2.8. Immunofluorescent staining
For fixing, 30-minute incubation was carried out in 4% paraformaldehyde. For permeabilization, incubation was carried out with 0.4% Triton X-100 (Sigma-Aldrich) in PBS for 20 minutes. Blocking was done by incubating 1% bovine serum albumin (BSA) for 1 hour at room temperature, and the primary antibody β-actin (mouse anti-actin, 1:1000, Sigma-Aldrich), OCN (mouse anti-OCN, 1:100, Abcam), FAPB4 (rabbit anti-FABP4, 1:100, Abcam), and collagen II (mouse anti-collagen II, 1:100, Abcam) were incubated overnight at 4°C. Finally, the FITC-conjugated secondary antibody (donkey anti-rabbit, goat anti-mouse, Abcam) was incubated for 3 hours in room temperature. The stained samples are observed using confocal laser-scanning microscopy (CLSM) (M780; Zeiss).
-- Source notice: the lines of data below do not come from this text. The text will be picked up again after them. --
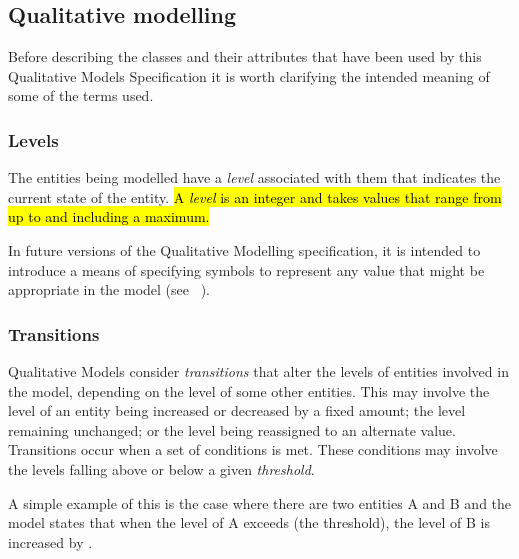 \pagebreak
\subsection{Qualitative modelling}
\label{qual}

Before describing the classes and their attributes that have been used by this Qualitative Models Specification it is worth clarifying the intended meaning of some of the terms used. 

\subsubsection{Levels}


The entities being modelled have a \emph{level} associated with them that indicates the current state of the entity. \hl{A \emph{level} is an integer and takes values that range from  up to and including a maximum.}

In future versions of the Qualitative Modelling specification, it is intended to introduce a means of specifying symbols to represent any value that might be appropriate in the model (see ~).

\smallskip

\subsubsection{Transitions}

Qualitative Models consider \emph{transitions} that alter the levels of entities involved in the model, depending on the level of some other entities.  This may involve the level of an entity being increased or decreased by a fixed amount; the level remaining unchanged; or the level being reassigned to an alternate value. Transitions occur when a set of conditions is met. These conditions may involve the levels falling above or below  a given \emph{threshold}. 

A simple example of this is the case where there are two entities A and B and the model states that when the level of A exceeds  (the threshold), the level of B is increased by . 

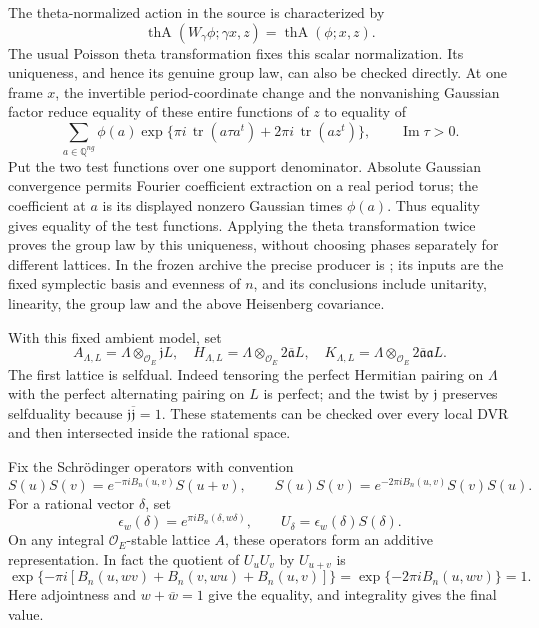 The theta-normalized action in the source is characterized by
\[
 \operatorname{thA}(W_\gamma\phi;\gamma x,z)
                         =\operatorname{thA}(\phi;x,z).
\]
The usual Poisson theta transformation fixes this scalar
normalization.  Its uniqueness, and hence its genuine group law,
can also be checked directly.  At one frame \(x\), the invertible
period-coordinate change and the nonvanishing Gaussian factor
reduce equality of these entire functions of \(z\) to equality of
\[
 \sum_{a\in\mathbb Q^{ng}}
       \phi(a)\exp\{\pi i\,\operatorname{tr}(a\tau a^t)
                              +2\pi i\,\operatorname{tr}(az^t)\},
 \qquad \operatorname{Im}\tau>0 .
\]
Put the two test functions over one support denominator.
Absolute Gaussian convergence permits Fourier coefficient
extraction on a real period torus; the coefficient at \(a\) is
its displayed nonzero Gaussian times \(\phi(a)\).
Thus equality gives equality of the test functions.
Applying the theta transformation twice proves the group law
by this uniqueness, without choosing phases separately for
different lattices.  In the frozen archive the precise producer
is ;
its inputs are the fixed symplectic basis and evenness of \(n\),
and its conclusions include unitarity, linearity, the group law
and the above Heisenberg covariance.

With this fixed ambient model, set
\[
 A_{\Lambda,L}=\Lambda\otimes_{\mathcal O_E}\mathfrak jL,\quad
 H_{\Lambda,L}=\Lambda\otimes_{\mathcal O_E}
                         2\overline{\mathfrak a}L,\quad
 K_{\Lambda,L}=\Lambda\otimes_{\mathcal O_E}
                         2\overline{\mathfrak a}\mathfrak aL.
\]
The first lattice is selfdual.
Indeed tensoring the perfect Hermitian pairing on \(\Lambda\)
with the perfect alternating pairing on \(L\) is perfect;
and the twist by \(\mathfrak j\) preserves selfduality because
\(\mathfrak j\overline{\mathfrak j}=1\).
These statements can be checked over every local DVR and then
intersected inside the rational space.

Fix the Schr\"odinger operators with convention
\[
 S(u)S(v)=e^{-\pi iB_n(u,v)}S(u+v),\qquad
 S(u)S(v)=e^{-2\pi iB_n(u,v)}S(v)S(u).
\]
For a rational vector \(\delta\), set
\begin{equation}\label{eq:sr-common-eigenoperator}
 \epsilon_w(\delta)=e^{\pi iB_n(\delta,w\delta)},\qquad
 U_\delta=\epsilon_w(\delta)S(\delta).
\end{equation}
On any integral \(\mathcal O_E\)-stable lattice \(A\), these
operators form an additive representation.
In fact the quotient of \(U_uU_v\) by \(U_{u+v}\) is
\[
 \exp\{-\pi i[
 B_n(u,wv)+B_n(v,wu)+B_n(u,v)]\}
       =\exp\{-2\pi iB_n(u,wv)\}=1.
\]
Here adjointness and \(w+\overline w=1\) give the equality,
and integrality gives the final value.

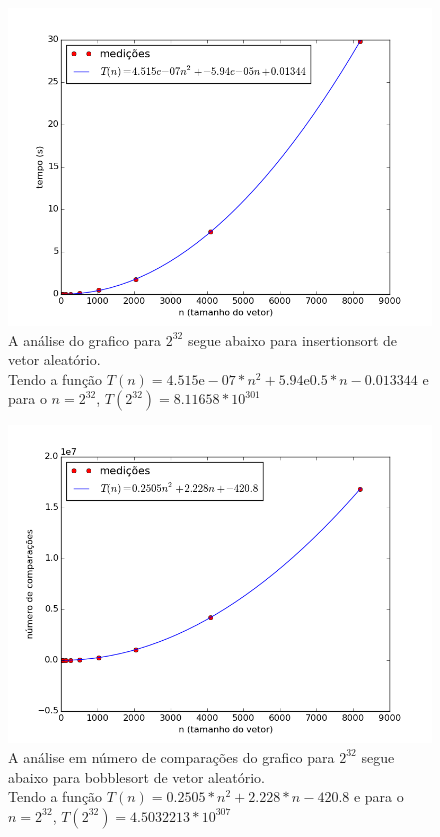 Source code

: \documentclass[12pt,a4paper,twoside]{report}
\begin{document}
\begin{figure}[ht]
\centering \includegraphics[scale=0.8]{../insertionsort/imagens/insertionsortAleatorio0.png}
\caption{A análise do grafico para $2^{32}$ segue abaixo para insertionsort de vetor aleatório.\\
Tendo a função $T(n) = 4.515\mathrm{e}-07*n^2+5.94\mathrm{e}0.5*n-0.013344$ e para o $n =2^{32}$, $T(2^{32}) = 8.11658 * 10^{301}$}
\label{fig:bolhaAleatorio0}
\end{figure}

\begin{figure}[ht]
\centering \includegraphics[scale=0.8]{../insertionsort/imagens/insertionsortAleatorio1.png}
\caption{A análise em número de comparações do grafico para $2^{32}$ segue abaixo para bobblesort de vetor aleatório.\\
Tendo a função $T(n) = 0.2505*n^2 + 2.228*n - 420.8$ e para o $n =2^{32}$, $T(2^{32}) = 4.5032213 * 10^{307}$}
\label{fig:bolhaAleatorio1}
\end{figure}
\end{document}
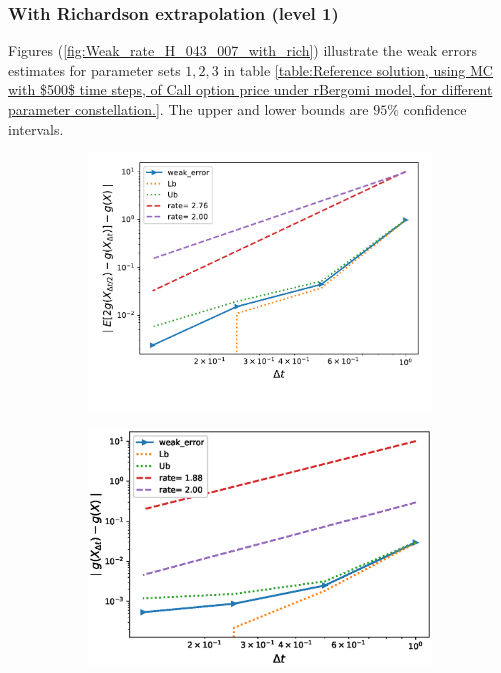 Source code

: \subsubsection{With Richardson extrapolation (level 1)}
Figures (\ref{fig:Weak_rate_H_043_007_with_rich}) illustrate the weak errors estimates for parameter sets $1,2,3$ in table \ref{table:Reference solution, using MC with $500$ time steps, of Call option price under rBergomi model, for different parameter constellation.}. The upper and lower bounds are $95\%$ confidence intervals.
\FloatBarrier
\begin{figure}[h!]
	\centering
	\begin{subfigure}{.35\textwidth}
		\centering
		\includegraphics[width=1\linewidth]{./figures/rBergomi_weak_error_rates/with_richardson/H_007/weak_convergence_order_Bergomi_H_007_K_1_richardson_relative_M_10_6}
		\caption{}
		\label{fig:sub3}
	\end{subfigure}%
	\begin{subfigure}{.35\textwidth}
		\centering
		\includegraphics[width=1\linewidth]{./figures/rBergomi_weak_error_rates/with_richardson/H_002/weak_convergence_order_Bergomi_H_002_K_1_M_1_10_7_richardson_relative}
		\caption{}
		\label{fig:sub4}
	\end{subfigure}
	

\end{figure}
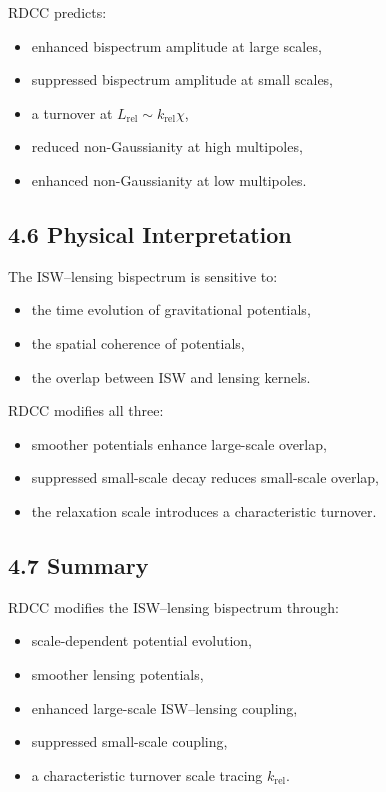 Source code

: \documentclass[11pt,a4paper]{article}
\begin{document}
RDCC predicts:

\begin{itemize}
    \item enhanced bispectrum amplitude at large scales,
    \item suppressed bispectrum amplitude at small scales,
    \item a turnover at $L_{\mathrm{rel}} \sim k_{\mathrm{rel}}\chi$,
    \item reduced non-Gaussianity at high multipoles,
    \item enhanced non-Gaussianity at low multipoles.
\end{itemize}

\subsection*{4.6 Physical Interpretation}

The ISW–lensing bispectrum is sensitive to:

\begin{itemize}
    \item the time evolution of gravitational potentials,
    \item the spatial coherence of potentials,
    \item the overlap between ISW and lensing kernels.
\end{itemize}

RDCC modifies all three:

\begin{itemize}
    \item smoother potentials enhance large-scale overlap,
    \item suppressed small-scale decay reduces small-scale overlap,
    \item the relaxation scale introduces a characteristic turnover.
\end{itemize}

\subsection*{4.7 Summary}

RDCC modifies the ISW–lensing bispectrum through:

\begin{itemize}
    \item scale-dependent potential evolution,
    \item smoother lensing potentials,
    \item enhanced large-scale ISW–lensing coupling,
    \item suppressed small-scale coupling,
    \item a characteristic turnover scale tracing $k_{\mathrm{rel}}$.
\end{itemize}
\end{document}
2.9. Fabrication of PCL and PCL/TCP scaffold
Polycaprolactone (PCL) is a clinically approved material in many countries and is easy to use for 3D bioprinting. 19 In particular, tricalcium phosphate (TCP) helps bone formation as an implant material in bone reconstruction. PCL was fabricated for cartilage tissue engineering and PCL/TCP for bone tissue engineering. For PCL/TCP fabrication, PCL (99023710, Evonik Industry, Pharma Polymers, Germany) and β-TCP (average diameter 100 nm, Berkeley Advanced Biomaterials Inc, Berkeley, CA, USA) were blended together by melting to fabricate PCL/TCP scaffold. Chip-typed PCL (4 g) was placed on a glass container and melted at 120°C for 15 minutes. The blended PCL/TCP mixture was prepared by adding powdered β-TCP (1 g) to the molten state of PCL. Β-TCP and molten PCL were manually stirred for 10 minutes.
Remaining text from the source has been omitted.